# Opera Australia - 2020 season



## Meyerbeer Smith (Mar 25, 2016)

Opera Australia released its season for next year.
(https://opera.org.au/2020)

There are the usual warhorses - _Madama Butterfly_, _La Bohème_, _Carmen_, _Don Giovanni_, _Aida_, _Eugene Onegin_.

There's Gounod's _Faust _(the McVicar production, with Meph. in drag), and _Rembrandt's Wife_ (a 2009 chamber opera by Andrew Ford & Sue Smith).

Various musicals: _Bran Nue Dae_; _Fiddler on the Roof _(in Yiddish); _The Secret Garden_; and _The Light in the Pizza _(with Renee Fleming)

Pinchgut, the baroque company, is doing Charpentier's (dreadful) _Médée_; a concert of Purcell + Charpentier; a concert of Monteverdi & Gabrieli; and Handel's _Rinaldo_.

The must-sees, though, are:

Wagner - _Lohengrin_
(my favourite Wagner; great music, compelling story; Opera Australia hasn't done this for years - certainly not in the last 13 years; Olivier Py's production

Verdi - _Attila_
(it's one of Verdi's worst, but Davide Livermore's production looks exciting - with horses)

Donizetti - _Roberto Devereux_
a concert performance of Donizetti's _Lucrezia Borgia_

AND

*HALÉVY'S JUIVE!*

I still can't quite believe I'm typing this.
Halévy, as some of you may know, is the composer I feel most deserves resurrection: hailed as the leader of the French operatic school in his lifetime. I flew to the other side of the planet for the first performance of _La reine de Chypre_ in a century and a half. Even without a tenor, magnificent. How could I pass up the chance to see an opera praised by both Berlioz and Wagner?

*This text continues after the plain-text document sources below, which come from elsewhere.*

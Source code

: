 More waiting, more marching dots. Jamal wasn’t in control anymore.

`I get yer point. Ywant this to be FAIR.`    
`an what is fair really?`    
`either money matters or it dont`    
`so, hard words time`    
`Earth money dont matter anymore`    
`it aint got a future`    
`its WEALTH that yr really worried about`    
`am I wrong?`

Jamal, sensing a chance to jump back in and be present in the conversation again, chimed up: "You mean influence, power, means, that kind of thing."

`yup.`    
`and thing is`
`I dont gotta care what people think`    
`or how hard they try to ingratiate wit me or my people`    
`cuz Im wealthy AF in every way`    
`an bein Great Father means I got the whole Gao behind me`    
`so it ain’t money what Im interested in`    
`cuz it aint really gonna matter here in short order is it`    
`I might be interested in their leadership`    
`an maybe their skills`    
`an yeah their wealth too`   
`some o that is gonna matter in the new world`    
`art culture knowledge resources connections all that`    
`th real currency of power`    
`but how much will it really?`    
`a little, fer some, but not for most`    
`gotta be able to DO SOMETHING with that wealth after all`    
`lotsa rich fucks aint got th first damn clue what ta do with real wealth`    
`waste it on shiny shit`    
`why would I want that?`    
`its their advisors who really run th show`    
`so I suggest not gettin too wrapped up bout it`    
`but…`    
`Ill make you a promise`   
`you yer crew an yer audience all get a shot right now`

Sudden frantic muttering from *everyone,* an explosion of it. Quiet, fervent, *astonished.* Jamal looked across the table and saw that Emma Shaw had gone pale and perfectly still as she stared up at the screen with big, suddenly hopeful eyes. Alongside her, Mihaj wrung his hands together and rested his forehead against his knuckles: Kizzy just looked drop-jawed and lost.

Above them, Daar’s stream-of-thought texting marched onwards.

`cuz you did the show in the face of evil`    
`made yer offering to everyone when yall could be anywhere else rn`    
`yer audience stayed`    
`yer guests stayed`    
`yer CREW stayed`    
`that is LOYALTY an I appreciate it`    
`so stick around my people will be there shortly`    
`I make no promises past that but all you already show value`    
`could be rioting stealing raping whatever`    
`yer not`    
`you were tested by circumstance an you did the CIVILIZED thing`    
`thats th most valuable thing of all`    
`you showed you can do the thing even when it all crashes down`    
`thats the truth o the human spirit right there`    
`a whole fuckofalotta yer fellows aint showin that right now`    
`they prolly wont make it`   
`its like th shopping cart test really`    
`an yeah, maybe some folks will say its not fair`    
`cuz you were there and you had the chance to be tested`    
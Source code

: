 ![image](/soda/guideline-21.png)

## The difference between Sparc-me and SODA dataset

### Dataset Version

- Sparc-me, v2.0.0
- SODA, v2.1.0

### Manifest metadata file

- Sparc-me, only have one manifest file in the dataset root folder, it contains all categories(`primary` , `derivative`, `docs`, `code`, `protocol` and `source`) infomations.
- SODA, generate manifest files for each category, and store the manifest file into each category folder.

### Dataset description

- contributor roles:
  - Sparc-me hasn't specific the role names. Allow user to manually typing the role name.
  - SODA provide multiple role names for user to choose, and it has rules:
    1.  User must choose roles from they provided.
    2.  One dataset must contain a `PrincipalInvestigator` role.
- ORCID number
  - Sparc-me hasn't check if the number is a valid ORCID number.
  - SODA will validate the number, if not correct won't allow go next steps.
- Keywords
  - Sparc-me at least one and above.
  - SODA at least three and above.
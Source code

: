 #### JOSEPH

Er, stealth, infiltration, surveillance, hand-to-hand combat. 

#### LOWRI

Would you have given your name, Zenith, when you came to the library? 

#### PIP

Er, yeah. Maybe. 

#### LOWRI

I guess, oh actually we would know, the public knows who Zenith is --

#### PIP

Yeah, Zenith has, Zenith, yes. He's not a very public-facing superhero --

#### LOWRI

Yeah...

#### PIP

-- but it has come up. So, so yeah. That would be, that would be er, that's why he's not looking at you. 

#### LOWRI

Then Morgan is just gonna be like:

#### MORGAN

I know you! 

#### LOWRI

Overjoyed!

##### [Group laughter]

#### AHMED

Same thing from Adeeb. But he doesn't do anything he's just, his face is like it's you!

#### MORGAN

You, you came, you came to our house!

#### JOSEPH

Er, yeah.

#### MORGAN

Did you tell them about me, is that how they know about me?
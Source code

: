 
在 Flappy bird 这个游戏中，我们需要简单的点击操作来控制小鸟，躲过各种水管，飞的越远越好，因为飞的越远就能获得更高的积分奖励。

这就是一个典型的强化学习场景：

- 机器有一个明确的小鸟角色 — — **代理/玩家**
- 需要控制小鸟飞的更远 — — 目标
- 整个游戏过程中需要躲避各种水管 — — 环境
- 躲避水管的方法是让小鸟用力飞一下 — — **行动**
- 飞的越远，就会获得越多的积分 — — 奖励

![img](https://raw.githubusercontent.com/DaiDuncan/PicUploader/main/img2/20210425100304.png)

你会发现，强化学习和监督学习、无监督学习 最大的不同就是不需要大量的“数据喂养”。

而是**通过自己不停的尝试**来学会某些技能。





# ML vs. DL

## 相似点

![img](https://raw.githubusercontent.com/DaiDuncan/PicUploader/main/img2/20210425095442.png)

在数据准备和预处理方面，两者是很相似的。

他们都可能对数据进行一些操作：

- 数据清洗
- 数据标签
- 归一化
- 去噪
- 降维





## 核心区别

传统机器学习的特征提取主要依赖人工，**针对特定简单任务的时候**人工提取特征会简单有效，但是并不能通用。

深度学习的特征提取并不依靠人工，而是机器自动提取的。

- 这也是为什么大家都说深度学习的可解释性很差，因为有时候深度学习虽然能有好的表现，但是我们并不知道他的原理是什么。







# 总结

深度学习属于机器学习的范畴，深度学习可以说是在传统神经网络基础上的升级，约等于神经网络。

HUGELY excited about this. _La juive _is a masterpiece.
This is the work Mahler thought one of opera's highest accomplishments, by a musician hailed as the leader of the French school of opera, whom both Berlioz and Wagner greatly admired.
It has two of opera's great characters in 'la juive' Rachel and her father Eléazar. It crackles with tension, blending intimate crowd scenes with psychologically penetrating, intimate scenes. It has a shocker of an ending - a cross between _Tosca_, _Dialogues des Carmélites_, and one of Verdi's greats. And unfortunately its theme of the horrors of intolerance, prejudice, and revenge are more timely than any point since the 1940s.
It has one of the great tenor arias ("Rachel, quand du seigneur"); and one of the great finales (the electrifying, even terrifying, excommunication that closes Act III).
That's not counting things like the quartet in Act I; the Passover scene, Rachel's aria "Il va venir", or the confrontation trio, all in Act II; the two duets in Act IV; or the funeral march in Act V.
And this production is Olivier Py's, which Bachtrack raved about - five stars.
(Dozens of horses, chain-mail armour, and processions would probably be too much to ask!)


----------



## brunumb (Dec 8, 2017)

Dr. Shatterhand said:


> Opera Australia released its season for next year.
> (https://opera.org.au/2020)
> 
> .... and _The Light in the Pizza _(with Renee Fleming)


Will that be the eat-in or take-away version?


----------



## Meyerbeer Smith (Mar 25, 2016)

brunumb said:


> Will that be the eat-in or take-away version?


And how cheesy is the story?


----------



## nina foresti (Mar 11, 2014)

Who is the tenor in La Juive? That is an important role and we need a Neil Shicoff kind of performer.


----------



## DarkAngel (Aug 11, 2010)

How about the 3 RING performances in Brisbane Nov 2020?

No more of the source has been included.